**Exercise directions:**
The entries underneath need to be duplicated exactly, with none omitted.
(Data for processing Opens)
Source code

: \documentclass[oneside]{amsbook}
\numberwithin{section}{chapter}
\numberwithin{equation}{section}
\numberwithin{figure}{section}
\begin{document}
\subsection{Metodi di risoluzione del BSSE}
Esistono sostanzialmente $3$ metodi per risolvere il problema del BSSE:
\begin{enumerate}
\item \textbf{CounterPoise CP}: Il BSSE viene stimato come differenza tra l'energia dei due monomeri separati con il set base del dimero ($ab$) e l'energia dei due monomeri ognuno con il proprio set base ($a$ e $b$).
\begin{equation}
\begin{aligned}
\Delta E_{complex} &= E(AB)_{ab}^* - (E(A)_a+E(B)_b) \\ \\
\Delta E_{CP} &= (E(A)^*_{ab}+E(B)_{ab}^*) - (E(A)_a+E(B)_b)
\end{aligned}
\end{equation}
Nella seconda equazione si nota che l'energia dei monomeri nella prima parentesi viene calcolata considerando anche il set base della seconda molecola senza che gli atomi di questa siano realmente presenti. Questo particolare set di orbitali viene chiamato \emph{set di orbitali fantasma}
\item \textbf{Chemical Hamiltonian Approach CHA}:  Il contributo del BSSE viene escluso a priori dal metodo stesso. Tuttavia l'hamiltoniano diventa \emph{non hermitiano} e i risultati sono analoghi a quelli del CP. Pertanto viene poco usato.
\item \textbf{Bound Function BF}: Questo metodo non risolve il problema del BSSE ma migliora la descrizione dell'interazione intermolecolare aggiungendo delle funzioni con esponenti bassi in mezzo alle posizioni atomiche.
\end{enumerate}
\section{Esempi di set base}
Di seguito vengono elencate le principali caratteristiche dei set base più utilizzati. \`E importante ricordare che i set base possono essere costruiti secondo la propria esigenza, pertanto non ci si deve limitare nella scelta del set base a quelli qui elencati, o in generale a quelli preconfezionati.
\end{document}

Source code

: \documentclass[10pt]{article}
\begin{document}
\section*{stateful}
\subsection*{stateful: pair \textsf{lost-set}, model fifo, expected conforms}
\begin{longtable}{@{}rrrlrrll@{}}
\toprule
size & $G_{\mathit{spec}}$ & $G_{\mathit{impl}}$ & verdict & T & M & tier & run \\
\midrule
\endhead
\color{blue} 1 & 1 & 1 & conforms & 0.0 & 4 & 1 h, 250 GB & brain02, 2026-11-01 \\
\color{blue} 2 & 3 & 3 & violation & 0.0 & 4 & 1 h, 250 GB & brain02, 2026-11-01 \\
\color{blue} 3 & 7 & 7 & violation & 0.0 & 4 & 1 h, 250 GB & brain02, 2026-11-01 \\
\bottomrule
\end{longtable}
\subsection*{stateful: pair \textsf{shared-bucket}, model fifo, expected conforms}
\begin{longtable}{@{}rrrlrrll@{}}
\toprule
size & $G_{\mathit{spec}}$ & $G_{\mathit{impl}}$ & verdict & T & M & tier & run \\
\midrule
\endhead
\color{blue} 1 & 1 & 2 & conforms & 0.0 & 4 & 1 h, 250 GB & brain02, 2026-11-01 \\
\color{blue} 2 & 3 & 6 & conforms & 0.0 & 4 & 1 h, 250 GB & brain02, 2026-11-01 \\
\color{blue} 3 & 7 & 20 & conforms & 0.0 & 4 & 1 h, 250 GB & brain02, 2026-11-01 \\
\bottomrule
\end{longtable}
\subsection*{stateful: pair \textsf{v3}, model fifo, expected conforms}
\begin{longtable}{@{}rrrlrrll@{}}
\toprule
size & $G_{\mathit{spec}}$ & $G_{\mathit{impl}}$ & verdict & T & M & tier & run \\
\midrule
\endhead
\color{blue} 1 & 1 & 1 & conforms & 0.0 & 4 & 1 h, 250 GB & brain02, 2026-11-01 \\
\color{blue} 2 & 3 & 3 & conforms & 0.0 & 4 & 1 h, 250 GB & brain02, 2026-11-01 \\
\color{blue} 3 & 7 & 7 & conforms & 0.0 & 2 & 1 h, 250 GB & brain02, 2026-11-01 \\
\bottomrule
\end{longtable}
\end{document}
(Data for processing Closes)
**Output of the exercise:**
Source code

: \documentclass[oneside]{amsbook}
\numberwithin{section}{chapter}
\numberwithin{equation}{section}
\numberwithin{figure}{section}
\begin{document}
\subsection{Metodi di risoluzione del BSSE}
Esistono sostanzialmente $3$ metodi per risolvere il problema del BSSE:
\begin{enumerate}
\item \textbf{CounterPoise CP}: Il BSSE viene stimato come differenza tra l'energia dei due monomeri separati con il set base del dimero ($ab$) e l'energia dei due monomeri ognuno con il proprio set base ($a$ e $b$).
\begin{equation}
\begin{aligned}
\Delta E_{complex} &= E(AB)_{ab}^* - (E(A)_a+E(B)_b) \\ \\
\Delta E_{CP} &= (E(A)^*_{ab}+E(B)_{ab}^*) - (E(A)_a+E(B)_b)
\end{aligned}
\end{equation}
Nella seconda equazione si nota che l'energia dei monomeri nella prima parentesi viene calcolata considerando anche il set base della seconda molecola senza che gli atomi di questa siano realmente presenti. Questo particolare set di orbitali viene chiamato \emph{set di orbitali fantasma}
\item \textbf{Chemical Hamiltonian Approach CHA}:  Il contributo del BSSE viene escluso a priori dal metodo stesso. Tuttavia l'hamiltoniano diventa \emph{non hermitiano} e i risultati sono analoghi a quelli del CP. Pertanto viene poco usato.
\item \textbf{Bound Function BF}: Questo metodo non risolve il problema del BSSE ma migliora la descrizione dell'interazione intermolecolare aggiungendo delle funzioni con esponenti bassi in mezzo alle posizioni atomiche.
\end{enumerate}
\section{Esempi di set base}
Di seguito vengono elencate le principali caratteristiche dei set base più utilizzati. \`E importante ricordare che i set base possono essere costruiti secondo la propria esigenza, pertanto non ci si deve limitare nella scelta del set base a quelli qui elencati, o in generale a quelli preconfezionati.
\end{document}

Source code

: \documentclass[10pt]{article}
\begin{document}
\section*{stateful}
\subsection*{stateful: pair \textsf{lost-set}, model fifo, expected conforms}
\begin{longtable}{@{}rrrlrrll@{}}
\toprule
size & $G_{\mathit{spec}}$ & $G_{\mathit{impl}}$ & verdict & T & M & tier & run \\
\midrule
\endhead
\color{blue} 1 & 1 & 1 & conforms & 0.0 & 4 & 1 h, 250 GB & brain02, 2026-11-01 \\
\color{blue} 2 & 3 & 3 & violation & 0.0 & 4 & 1 h, 250 GB & brain02, 2026-11-01 \\
\color{blue} 3 & 7 & 7 & violation & 0.0 & 4 & 1 h, 250 GB & brain02, 2026-11-01 \\
\bottomrule
\end{longtable}
\subsection*{stateful: pair \textsf{shared-bucket}, model fifo, expected conforms}
\begin{longtable}{@{}rrrlrrll@{}}
\toprule
size & $G_{\mathit{spec}}$ & $G_{\mathit{impl}}$ & verdict & T & M & tier & run \\
\midrule
\endhead
\color{blue} 1 & 1 & 2 & conforms & 0.0 & 4 & 1 h, 250 GB & brain02, 2026-11-01 \\
\color{blue} 2 & 3 & 6 & conforms & 0.0 & 4 & 1 h, 250 GB & brain02, 2026-11-01 \\
\color{blue} 3 & 7 & 20 & conforms & 0.0 & 4 & 1 h, 250 GB & brain02, 2026-11-01 \\
\bottomrule
\end{longtable}
\subsection*{stateful: pair \textsf{v3}, model fifo, expected conforms}
\begin{longtable}{@{}rrrlrrll@{}}
\toprule
size & $G_{\mathit{spec}}$ & $G_{\mathit{impl}}$ & verdict & T & M & tier & run \\
\midrule
\endhead
\color{blue} 1 & 1 & 1 & conforms & 0.0 & 4 & 1 h, 250 GB & brain02, 2026-11-01 \\
\color{blue} 2 & 3 & 3 & conforms & 0.0 & 4 & 1 h, 250 GB & brain02, 2026-11-01 \\
\color{blue} 3 & 7 & 7 & conforms & 0.0 & 2 & 1 h, 250 GB & brain02, 2026-11-01 \\
\bottomrule
\end{longtable}
\end{document}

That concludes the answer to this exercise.